É claro que o projeto de Trump de libertar o imperialismo do canto para onde foi empurrado é simultaneamente um projeto de afirmação da hegemonia dos EUA sobre o bloco imperialista como um todo. O seu slogan “Make America Great Again” é um projeto de recriação de um mundo inquestionavelmente dominado pelo imperialismo ocidental, com os EUA como seu líder inquestionável. Neste sentido, é uma continuação da estratégia de tornar a Europa dependente das fontes de energia americanas, que foi representada pela explosão do gasoduto Nord Stream II da Rússia para a Europa, alegadamente pelo “Estado Profundo” dos EUA.

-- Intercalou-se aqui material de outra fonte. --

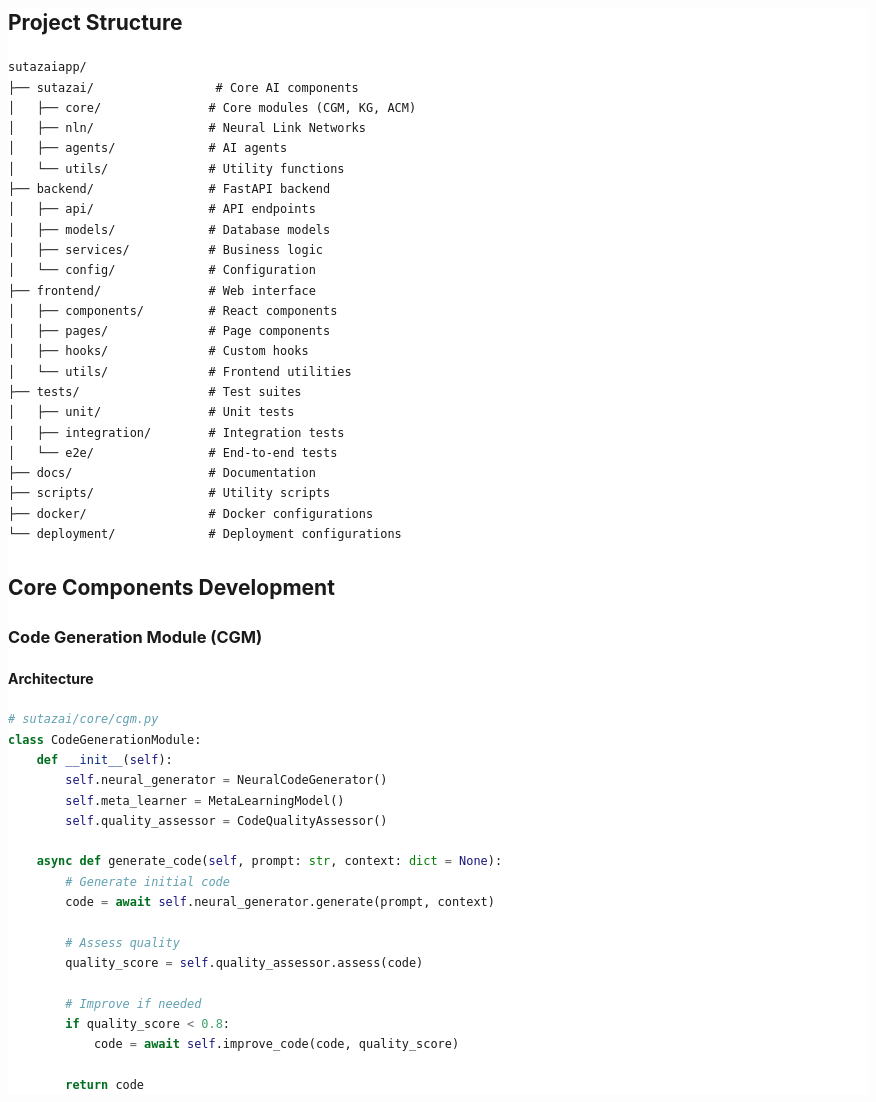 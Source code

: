 ## Project Structure

```
sutazaiapp/
├── sutazai/                 # Core AI components
│   ├── core/               # Core modules (CGM, KG, ACM)
│   ├── nln/                # Neural Link Networks
│   ├── agents/             # AI agents
│   └── utils/              # Utility functions
├── backend/                # FastAPI backend
│   ├── api/                # API endpoints
│   ├── models/             # Database models
│   ├── services/           # Business logic
│   └── config/             # Configuration
├── frontend/               # Web interface
│   ├── components/         # React components
│   ├── pages/              # Page components
│   ├── hooks/              # Custom hooks
│   └── utils/              # Frontend utilities
├── tests/                  # Test suites
│   ├── unit/               # Unit tests
│   ├── integration/        # Integration tests
│   └── e2e/                # End-to-end tests
├── docs/                   # Documentation
├── scripts/                # Utility scripts
├── docker/                 # Docker configurations
└── deployment/             # Deployment configurations
```

## Core Components Development

### Code Generation Module (CGM)

#### Architecture
```python
# sutazai/core/cgm.py
class CodeGenerationModule:
    def __init__(self):
        self.neural_generator = NeuralCodeGenerator()
        self.meta_learner = MetaLearningModel()
        self.quality_assessor = CodeQualityAssessor()
    
    async def generate_code(self, prompt: str, context: dict = None):
        # Generate initial code
        code = await self.neural_generator.generate(prompt, context)
        
        # Assess quality
        quality_score = self.quality_assessor.assess(code)
        
        # Improve if needed
        if quality_score < 0.8:
            code = await self.improve_code(code, quality_score)
        
        return code
```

Há, no entanto, uma grande contradição na estratégia de Trump. Há um preço a ser pago pela “liderança” do mundo capitalista – e Trump quer um papel de “liderança” para os EUA sem pagar esse preço. O preço é o seguinte: o “líder” deve tolerar défices comerciais em relação a outras grandes potências capitalistas, a fim de acomodar as suas ambições e impedir que o mundo capitalista como um todo se afunde numa crise. Foi isso que a Grã-Bretanha fez durante os anos da sua “liderança” e é isso que os EUA têm feito no período mais recente. O facto de a Grã-Bretanha ter um défice comercial em relação à Europa Continental e aos EUA, que eram as outras grandes potências da época, não a prejudicou, porque equilibrou esse défice, entre outras coisas, reivindicando um excedente de rendimentos invisíveis em relação ao seu império colonial, a maior parte do qual era um excedente inventado, contra o qual extraiu um “dreno” dessas colônias de conquista, com o qual liquidou o seu défice com outras grandes potências capitalistas.

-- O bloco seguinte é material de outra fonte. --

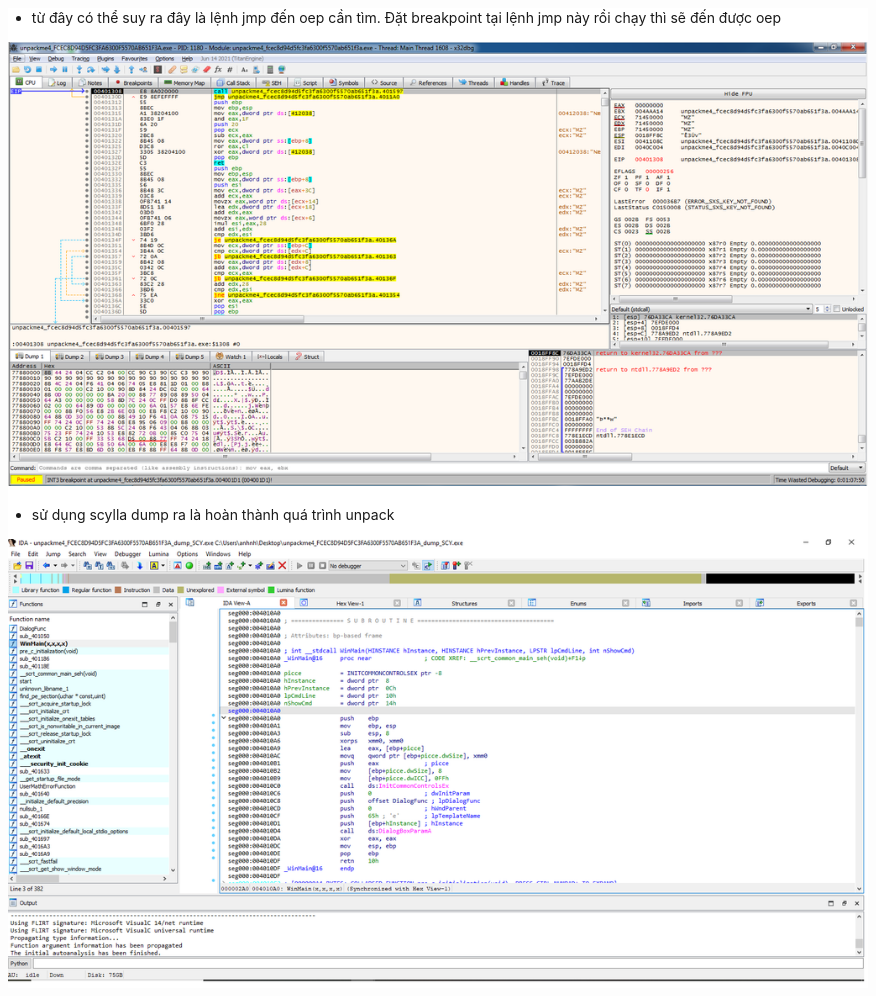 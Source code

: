 
- từ đây có thể suy ra đây là lệnh jmp đến oep cần tìm. Đặt breakpoint tại lệnh jmp này rồi chạy thì sẽ đến được oep 


![](x64_4.4.png)


- sử dụng scylla dump ra là hoàn thành quá trình unpack 


![](unpack4_doneida.png)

No entanto, os EUA do pós-guerra não se encontram numa posição “afortunada” semelhante; o facto de terem um défice comercial em relação a outras grandes potências fê-los afundarem-se cada vez mais em dívidas. A sua tentativa de evitar um endividamento ainda mais profundo – que faz parte do projeto “Make America Great Again” de Trump e para o qual ele está em vias de impor tarifas contra todos os seus parceiros comerciais, numa situação em que a procura global na economia mundial capitalista não está a expandir-se devido à pressão do capital financeiro globalizado para evitar défices orçamentais e a tributação dos ricos em favor do aumento da despesa pública em todo o lado – só irá acentuar a crise capitalista mundial, com um fardo particularmente pesado a recair sobre o mundo capitalista não americano.

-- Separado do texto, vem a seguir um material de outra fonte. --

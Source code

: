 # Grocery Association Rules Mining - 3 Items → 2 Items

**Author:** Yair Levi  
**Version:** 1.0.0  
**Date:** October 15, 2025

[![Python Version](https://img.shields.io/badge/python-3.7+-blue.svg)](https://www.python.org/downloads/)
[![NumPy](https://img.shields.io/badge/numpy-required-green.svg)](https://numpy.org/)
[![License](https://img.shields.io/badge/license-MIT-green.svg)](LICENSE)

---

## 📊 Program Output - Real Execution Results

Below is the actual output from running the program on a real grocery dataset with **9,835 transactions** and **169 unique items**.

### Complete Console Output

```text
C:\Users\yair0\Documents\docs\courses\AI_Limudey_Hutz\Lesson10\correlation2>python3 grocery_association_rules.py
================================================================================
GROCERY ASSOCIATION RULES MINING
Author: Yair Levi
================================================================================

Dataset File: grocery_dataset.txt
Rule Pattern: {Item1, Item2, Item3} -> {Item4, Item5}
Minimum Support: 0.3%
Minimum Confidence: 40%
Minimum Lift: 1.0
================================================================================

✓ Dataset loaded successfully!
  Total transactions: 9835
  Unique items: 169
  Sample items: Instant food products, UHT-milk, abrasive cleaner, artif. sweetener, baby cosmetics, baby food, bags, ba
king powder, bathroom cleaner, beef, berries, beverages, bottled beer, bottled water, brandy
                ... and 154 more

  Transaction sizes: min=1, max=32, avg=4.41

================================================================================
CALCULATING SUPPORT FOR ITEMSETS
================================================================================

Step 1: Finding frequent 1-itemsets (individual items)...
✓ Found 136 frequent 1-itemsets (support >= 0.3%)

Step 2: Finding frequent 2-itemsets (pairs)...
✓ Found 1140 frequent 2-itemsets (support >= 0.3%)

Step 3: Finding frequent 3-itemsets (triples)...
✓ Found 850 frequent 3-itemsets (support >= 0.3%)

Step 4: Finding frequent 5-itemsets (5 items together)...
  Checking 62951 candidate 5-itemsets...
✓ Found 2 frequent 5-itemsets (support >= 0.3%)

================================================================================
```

A estratégia de Trump para o renascimento do imperialismo equivale, portanto, a ter o bolo e comê-lo também. A sua tentativa de afirmar a liderança dos EUA ao mesmo tempo que procura impor tarifas a outros equivale a uma política de “mendigar ao vizinho” em relação ao resto do mundo. Tal política de “mendigar ao vizinho”, que equivale a assegurar o crescimento para si próprio arrebatando mercados aos outros, é fundamentalmente inimiga do projeto de reafirmação da hegemonia imperialista. Se Biden empurrou o imperialismo para um canto, a saída de Trump desse canto só o levará a ser empurrado para outro canto.